■ **Exercise data**:
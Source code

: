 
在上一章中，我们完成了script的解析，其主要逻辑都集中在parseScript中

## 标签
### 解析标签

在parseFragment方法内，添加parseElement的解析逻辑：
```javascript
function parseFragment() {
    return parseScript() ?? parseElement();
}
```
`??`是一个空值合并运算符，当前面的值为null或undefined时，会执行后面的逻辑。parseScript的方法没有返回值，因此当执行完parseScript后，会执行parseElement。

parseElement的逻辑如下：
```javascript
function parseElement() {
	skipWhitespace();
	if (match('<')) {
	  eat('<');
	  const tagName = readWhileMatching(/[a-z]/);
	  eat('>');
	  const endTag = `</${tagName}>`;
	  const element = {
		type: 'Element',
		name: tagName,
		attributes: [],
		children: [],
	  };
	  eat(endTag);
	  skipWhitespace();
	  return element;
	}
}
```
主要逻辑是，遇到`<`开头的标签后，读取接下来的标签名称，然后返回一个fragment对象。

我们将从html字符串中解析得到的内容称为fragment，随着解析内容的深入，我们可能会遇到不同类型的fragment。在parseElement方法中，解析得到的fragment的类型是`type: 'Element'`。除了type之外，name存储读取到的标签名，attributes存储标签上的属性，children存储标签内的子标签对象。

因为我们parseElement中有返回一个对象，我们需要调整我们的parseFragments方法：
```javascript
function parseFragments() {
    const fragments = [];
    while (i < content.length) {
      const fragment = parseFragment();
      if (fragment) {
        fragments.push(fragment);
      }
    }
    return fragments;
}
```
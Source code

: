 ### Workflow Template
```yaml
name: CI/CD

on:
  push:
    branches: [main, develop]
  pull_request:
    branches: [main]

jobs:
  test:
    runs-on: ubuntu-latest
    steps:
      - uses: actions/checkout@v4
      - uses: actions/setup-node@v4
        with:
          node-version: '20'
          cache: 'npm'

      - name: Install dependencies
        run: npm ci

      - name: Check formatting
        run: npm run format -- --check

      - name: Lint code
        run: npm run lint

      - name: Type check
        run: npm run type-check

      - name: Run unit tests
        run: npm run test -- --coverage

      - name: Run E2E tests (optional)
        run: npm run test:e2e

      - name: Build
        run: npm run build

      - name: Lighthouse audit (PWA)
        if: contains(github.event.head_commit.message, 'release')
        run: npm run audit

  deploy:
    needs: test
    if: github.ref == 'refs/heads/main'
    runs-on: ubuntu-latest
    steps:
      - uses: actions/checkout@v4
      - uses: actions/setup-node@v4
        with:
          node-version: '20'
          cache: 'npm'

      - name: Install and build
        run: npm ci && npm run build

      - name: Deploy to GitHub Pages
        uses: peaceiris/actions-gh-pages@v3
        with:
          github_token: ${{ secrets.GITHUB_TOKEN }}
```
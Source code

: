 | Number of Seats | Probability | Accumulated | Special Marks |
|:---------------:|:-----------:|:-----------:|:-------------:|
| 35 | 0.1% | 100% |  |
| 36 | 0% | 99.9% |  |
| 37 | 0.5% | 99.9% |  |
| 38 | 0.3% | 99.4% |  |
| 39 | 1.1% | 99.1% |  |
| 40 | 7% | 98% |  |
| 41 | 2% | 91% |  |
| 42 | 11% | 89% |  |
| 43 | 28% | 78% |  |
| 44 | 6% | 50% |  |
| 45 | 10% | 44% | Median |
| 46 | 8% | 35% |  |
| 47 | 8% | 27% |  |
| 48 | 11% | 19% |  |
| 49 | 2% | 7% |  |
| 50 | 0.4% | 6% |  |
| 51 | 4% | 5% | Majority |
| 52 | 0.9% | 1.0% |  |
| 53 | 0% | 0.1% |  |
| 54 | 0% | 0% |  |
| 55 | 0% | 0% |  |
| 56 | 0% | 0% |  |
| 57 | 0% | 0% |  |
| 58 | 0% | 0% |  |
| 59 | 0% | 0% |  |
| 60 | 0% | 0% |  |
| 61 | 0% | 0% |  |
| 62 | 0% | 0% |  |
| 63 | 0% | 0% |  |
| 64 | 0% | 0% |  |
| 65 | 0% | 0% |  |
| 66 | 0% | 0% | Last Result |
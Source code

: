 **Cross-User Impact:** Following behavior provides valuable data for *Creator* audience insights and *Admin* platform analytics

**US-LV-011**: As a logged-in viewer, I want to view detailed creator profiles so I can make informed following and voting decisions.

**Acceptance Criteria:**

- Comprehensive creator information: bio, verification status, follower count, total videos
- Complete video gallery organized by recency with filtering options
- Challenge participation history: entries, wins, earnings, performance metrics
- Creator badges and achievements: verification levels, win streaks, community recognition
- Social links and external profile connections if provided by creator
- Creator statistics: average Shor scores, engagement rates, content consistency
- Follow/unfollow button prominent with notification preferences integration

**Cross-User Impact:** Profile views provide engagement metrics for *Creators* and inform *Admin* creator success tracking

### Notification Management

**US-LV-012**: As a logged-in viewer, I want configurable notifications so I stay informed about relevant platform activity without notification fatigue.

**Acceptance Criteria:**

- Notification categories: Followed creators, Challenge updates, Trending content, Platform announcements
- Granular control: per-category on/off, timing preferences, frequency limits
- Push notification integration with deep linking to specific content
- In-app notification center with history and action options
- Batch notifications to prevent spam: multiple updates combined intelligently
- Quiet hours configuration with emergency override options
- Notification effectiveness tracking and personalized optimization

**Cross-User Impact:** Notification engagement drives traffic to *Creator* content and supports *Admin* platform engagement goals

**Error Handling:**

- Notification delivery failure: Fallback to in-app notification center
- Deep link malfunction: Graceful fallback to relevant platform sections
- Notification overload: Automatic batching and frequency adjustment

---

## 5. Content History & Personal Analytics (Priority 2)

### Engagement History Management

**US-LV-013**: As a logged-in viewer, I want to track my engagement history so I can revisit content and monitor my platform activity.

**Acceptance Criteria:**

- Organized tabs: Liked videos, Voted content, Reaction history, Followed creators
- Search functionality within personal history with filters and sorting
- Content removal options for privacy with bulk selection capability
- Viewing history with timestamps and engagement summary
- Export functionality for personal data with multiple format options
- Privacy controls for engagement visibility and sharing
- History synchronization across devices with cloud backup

■ **What you will do**:
Report the number of lines in the listing that include the string "preferences"; give nothing but the number.

■ **Solution for this problem**:
2